Panel 3 – The College Sports Arms Race – Is There An End In Sight?
This panel focused on discussion of the so-called college sports arms race (paying coaches more, bigger budgets, building new facilities, etc), whether or not this is a problem, and how to deal with it.
Dick Baddour (AD, UNC-Chapel Hill) said that by calling this an “arms race” we assume two things that aren’t necessarily true: 1) this is a new issue and 2) it’s negative. Baddour said that 15 years ago UNC’s athletic budget was 5.4% of the total budget for the university, and today it still makes up about the same percentage.
Robert Malekoff (Professor and Coordinator of Sport Studies, Guilford College) noted that there are many similarities in the way athletic departments operate and the way universities as a whole operate. It’s wrong to look at college sports spending and this “arms race” in a vacuum.
Kelly Mehrtens (AD, UNC-Wilmington) posed an interesting question. “Is it just about athletics?” At the end of the day, it’s about trying to attract the best. From an athletics standpoint, schools do what they can to attract the best coaches and players and from an academic side, they want to attract the smartest students and faculty.
Andrew Zimbalist (Robert A. Woods Professor of Economics, Smith College) noted that revenue and expenses of both FBS football teams and overall universities have grown at roughly the same rate from 2004-2006. He noted that the salaries of coaches from the top 32 FBS football teams and top 30 basketball teams are similar to their NFL and NBA coach counterparts, even though these pro teams generate much more money than college teams. So, coaches are essentially getting paid much more than they’re really worth.
Merhtens said there’s no way to really put a ceiling on coach salaries, and most people tended to agree with that. It would take an act of congress or the NCAA asking for antitrust exemption for them to be able to regulate this.
Most panelists agreed that they don’t see this arms race stopping anytime soon, and it’s not just a D1 issue. Some universities have tried to justify increased spending by saying they operate independently and are profitable. But most panelists agreed that it’s almost impossible to figure out how many athletic departments are actually profitable (The NCAA says six are), due to differences in accounting practices.
There were some great discussions and ideas presented today at the CSRI Conference.
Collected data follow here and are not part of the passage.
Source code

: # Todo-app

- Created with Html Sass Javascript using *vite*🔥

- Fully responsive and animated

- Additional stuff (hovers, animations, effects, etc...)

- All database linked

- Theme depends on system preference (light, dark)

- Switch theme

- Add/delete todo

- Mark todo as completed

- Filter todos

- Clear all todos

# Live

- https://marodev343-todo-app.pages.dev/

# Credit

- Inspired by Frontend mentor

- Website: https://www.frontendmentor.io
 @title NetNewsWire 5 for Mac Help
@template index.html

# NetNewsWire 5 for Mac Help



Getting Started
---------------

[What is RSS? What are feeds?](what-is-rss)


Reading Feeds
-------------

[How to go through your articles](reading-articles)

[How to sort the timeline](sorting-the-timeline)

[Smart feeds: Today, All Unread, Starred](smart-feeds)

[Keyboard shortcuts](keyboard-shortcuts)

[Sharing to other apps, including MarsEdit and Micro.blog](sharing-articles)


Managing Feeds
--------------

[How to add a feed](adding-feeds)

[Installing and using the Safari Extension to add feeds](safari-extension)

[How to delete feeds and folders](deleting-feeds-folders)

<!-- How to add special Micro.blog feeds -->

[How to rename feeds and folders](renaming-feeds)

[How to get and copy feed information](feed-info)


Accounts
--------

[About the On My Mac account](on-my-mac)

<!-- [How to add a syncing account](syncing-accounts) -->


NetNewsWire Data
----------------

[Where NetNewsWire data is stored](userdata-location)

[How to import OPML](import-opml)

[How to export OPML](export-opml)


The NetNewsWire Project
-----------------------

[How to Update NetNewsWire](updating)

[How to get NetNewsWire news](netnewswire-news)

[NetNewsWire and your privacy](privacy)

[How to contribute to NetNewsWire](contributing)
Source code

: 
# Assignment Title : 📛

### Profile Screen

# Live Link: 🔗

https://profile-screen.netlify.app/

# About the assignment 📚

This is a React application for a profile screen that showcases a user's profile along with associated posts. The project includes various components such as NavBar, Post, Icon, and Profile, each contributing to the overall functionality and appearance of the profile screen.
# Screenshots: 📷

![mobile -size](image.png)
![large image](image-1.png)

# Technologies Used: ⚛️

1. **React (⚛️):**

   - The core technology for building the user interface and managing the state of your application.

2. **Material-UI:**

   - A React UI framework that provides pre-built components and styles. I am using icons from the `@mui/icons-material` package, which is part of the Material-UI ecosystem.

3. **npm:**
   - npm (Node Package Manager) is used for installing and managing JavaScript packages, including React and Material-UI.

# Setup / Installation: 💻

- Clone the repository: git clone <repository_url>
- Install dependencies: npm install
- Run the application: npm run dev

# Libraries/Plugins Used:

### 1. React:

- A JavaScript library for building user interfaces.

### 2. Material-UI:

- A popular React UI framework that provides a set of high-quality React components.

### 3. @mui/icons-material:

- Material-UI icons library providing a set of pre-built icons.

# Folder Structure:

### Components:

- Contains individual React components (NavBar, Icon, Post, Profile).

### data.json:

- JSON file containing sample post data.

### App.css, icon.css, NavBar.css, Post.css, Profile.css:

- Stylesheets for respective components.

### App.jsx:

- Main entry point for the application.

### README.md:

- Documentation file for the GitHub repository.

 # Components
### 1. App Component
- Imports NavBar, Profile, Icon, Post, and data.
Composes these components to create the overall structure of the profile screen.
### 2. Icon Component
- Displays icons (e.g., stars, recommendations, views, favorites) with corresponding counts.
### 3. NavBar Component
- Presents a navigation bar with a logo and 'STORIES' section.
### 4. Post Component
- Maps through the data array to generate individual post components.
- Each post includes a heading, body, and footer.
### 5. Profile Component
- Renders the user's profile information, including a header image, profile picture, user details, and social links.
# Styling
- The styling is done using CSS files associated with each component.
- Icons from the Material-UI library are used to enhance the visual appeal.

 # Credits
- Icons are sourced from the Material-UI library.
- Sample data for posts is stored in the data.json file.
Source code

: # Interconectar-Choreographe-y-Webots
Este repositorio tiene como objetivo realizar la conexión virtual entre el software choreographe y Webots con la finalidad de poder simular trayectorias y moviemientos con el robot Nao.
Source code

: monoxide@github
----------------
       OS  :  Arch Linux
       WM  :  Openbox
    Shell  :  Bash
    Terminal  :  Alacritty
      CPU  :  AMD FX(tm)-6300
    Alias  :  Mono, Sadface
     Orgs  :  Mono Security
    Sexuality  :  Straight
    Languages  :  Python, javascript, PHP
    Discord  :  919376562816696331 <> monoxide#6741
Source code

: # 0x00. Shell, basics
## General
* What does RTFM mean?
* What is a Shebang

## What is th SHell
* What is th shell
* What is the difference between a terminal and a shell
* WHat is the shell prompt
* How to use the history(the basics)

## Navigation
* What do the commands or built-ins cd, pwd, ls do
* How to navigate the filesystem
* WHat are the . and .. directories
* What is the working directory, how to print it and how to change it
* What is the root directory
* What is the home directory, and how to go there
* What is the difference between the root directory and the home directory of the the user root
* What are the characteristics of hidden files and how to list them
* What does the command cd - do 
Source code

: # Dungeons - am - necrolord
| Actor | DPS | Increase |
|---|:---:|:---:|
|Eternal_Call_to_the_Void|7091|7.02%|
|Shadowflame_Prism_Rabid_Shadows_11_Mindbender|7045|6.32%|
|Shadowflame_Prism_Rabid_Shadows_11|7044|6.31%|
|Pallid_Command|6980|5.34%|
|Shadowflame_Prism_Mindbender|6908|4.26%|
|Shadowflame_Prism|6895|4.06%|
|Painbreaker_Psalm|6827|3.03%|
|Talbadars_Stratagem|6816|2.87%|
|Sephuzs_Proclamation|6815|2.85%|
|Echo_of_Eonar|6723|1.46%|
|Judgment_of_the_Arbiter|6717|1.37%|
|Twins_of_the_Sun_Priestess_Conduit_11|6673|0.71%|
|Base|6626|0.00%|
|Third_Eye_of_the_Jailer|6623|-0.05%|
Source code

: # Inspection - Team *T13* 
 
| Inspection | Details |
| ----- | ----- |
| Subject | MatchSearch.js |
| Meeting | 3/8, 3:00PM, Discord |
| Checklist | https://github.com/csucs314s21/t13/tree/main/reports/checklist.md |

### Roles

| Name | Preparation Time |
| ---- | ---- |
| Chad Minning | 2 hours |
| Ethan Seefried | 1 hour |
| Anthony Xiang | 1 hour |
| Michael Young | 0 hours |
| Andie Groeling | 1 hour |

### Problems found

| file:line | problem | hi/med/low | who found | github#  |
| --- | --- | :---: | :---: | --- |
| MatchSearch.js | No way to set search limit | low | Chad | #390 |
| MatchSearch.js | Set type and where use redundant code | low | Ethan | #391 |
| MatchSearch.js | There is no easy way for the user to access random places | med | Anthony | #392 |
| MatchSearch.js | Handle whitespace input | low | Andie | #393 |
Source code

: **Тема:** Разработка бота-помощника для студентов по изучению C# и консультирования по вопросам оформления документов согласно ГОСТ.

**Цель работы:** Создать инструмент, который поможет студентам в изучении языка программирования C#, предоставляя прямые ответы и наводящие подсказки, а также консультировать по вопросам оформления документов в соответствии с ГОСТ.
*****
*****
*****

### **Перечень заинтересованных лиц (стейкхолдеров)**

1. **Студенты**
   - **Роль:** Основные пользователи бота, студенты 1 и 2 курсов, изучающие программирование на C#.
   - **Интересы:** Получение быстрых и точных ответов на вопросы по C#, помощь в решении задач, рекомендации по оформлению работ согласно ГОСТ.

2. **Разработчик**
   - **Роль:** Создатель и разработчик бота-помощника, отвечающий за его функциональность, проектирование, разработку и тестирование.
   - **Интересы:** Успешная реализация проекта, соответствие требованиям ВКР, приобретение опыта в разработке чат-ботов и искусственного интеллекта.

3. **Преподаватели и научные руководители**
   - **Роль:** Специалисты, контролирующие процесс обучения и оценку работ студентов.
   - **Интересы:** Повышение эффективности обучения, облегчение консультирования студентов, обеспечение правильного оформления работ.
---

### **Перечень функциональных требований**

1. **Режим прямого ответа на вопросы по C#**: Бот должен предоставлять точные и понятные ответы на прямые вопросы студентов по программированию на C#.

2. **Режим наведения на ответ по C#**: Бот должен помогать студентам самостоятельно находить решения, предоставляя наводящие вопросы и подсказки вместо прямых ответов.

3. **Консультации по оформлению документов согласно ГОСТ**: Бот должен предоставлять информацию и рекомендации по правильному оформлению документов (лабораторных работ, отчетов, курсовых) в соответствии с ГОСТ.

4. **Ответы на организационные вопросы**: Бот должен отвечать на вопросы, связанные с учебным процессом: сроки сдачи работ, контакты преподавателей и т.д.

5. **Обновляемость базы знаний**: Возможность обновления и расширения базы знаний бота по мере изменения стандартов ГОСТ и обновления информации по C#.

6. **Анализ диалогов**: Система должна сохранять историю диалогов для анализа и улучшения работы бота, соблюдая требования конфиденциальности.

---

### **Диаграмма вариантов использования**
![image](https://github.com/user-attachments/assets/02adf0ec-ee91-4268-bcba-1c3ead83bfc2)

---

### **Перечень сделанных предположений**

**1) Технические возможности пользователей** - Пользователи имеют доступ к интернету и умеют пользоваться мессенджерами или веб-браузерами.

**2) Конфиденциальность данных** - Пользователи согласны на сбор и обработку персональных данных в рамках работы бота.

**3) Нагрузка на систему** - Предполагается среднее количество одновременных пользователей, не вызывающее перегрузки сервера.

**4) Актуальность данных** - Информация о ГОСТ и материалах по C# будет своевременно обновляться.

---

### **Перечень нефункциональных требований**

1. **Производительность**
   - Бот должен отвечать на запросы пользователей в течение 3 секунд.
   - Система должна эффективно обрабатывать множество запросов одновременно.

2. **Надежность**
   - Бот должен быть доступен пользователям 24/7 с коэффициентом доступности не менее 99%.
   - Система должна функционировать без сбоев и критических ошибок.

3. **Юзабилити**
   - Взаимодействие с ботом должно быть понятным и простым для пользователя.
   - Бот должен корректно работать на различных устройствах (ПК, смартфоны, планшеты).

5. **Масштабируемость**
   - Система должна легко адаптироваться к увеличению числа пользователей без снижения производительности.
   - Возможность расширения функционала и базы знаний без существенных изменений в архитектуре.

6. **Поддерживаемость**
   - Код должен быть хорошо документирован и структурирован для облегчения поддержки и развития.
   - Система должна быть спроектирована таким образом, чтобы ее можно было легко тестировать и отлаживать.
The majority of these discussions focused on issues facing sports at the D1 level, probably because that is the level that gets the most visibility. But it’s important to remember that D2 and D3 schools exist, and they make up a large portion of college sports as well. A lot of the issues discussed don’t have as much relevance to the lower levels. That doesn’t mean they’re not important, but we should remember that you can’t over-generalize too much when throwing around issues in college sports, since some of these only affect certain schools, players and levels.